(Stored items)
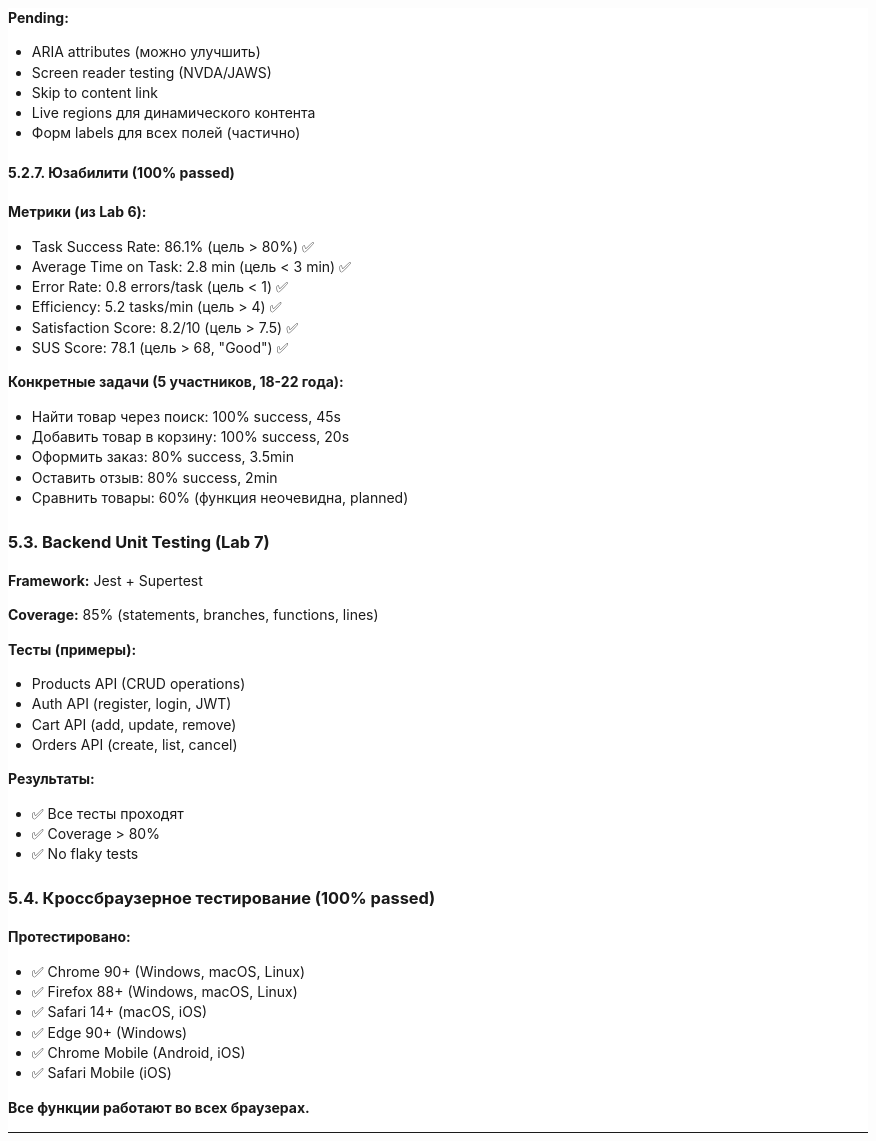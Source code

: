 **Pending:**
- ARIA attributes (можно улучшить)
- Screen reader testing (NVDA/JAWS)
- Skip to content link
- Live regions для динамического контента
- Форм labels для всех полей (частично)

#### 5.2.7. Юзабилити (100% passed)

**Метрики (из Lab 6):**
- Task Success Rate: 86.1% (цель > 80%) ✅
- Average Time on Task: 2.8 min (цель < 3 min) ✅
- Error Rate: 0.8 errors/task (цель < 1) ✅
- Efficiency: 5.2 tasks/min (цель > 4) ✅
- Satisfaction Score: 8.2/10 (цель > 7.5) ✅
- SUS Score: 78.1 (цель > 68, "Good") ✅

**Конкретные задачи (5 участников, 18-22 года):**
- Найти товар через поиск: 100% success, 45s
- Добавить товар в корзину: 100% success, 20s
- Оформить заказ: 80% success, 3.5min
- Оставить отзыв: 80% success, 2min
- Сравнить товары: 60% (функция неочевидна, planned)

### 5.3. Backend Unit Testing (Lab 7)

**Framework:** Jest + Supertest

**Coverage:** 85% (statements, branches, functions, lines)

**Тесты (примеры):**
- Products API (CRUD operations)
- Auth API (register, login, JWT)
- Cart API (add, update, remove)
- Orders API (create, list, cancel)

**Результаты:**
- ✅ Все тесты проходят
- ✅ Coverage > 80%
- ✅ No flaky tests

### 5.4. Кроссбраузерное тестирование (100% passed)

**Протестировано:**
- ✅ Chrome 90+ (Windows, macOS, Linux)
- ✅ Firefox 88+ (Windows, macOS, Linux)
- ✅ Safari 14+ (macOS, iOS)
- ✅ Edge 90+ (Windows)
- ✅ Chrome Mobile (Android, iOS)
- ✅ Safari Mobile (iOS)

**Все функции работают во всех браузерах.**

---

---

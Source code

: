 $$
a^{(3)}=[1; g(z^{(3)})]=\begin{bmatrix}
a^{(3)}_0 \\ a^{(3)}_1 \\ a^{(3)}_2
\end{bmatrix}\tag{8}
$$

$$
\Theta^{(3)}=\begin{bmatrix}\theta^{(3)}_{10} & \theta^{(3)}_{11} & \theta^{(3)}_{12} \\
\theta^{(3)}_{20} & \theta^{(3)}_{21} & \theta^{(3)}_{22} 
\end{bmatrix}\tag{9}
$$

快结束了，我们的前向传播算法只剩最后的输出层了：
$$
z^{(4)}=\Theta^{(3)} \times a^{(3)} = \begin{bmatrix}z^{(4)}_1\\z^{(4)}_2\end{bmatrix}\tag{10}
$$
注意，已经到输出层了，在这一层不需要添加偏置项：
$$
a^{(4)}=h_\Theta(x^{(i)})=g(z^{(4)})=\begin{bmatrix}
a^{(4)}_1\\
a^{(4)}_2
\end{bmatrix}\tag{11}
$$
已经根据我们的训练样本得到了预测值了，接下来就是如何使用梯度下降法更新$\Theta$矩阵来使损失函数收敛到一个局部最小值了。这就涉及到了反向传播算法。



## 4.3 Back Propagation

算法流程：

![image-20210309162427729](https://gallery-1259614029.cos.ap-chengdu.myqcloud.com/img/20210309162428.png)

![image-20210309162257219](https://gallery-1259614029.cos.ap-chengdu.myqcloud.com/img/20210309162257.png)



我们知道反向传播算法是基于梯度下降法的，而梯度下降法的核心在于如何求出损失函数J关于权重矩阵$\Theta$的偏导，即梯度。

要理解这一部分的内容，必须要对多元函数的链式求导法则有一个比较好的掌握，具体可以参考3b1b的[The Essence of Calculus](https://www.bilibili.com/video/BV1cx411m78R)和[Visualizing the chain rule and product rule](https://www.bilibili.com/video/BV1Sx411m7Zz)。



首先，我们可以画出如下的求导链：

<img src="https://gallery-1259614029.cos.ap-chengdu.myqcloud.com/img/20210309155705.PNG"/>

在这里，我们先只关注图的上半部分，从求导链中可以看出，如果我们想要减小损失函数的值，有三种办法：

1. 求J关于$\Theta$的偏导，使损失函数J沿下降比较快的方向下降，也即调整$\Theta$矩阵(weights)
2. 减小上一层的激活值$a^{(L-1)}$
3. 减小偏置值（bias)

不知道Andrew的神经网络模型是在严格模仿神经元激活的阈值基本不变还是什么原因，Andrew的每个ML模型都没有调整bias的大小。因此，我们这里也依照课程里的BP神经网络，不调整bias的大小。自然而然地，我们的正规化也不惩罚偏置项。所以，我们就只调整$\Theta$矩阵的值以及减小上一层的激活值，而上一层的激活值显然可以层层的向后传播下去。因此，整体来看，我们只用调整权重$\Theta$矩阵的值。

ABOUT THIS TASK :: Above are the entries. Quote exactly the lines from the one bearing "- Screen reader testing (NVDA/JAWS)" through the one bearing "- Task Success Rate: 86.1% (цель > 80%) ✅".

RESPONSE TO THIS TASK ::
- Screen reader testing (NVDA/JAWS)
- Skip to content link
- Live regions для динамического контента
- Форм labels для всех полей (частично)

#### 5.2.7. Юзабилити (100% passed)

**Метрики (из Lab 6):**
- Task Success Rate: 86.1% (цель > 80%) ✅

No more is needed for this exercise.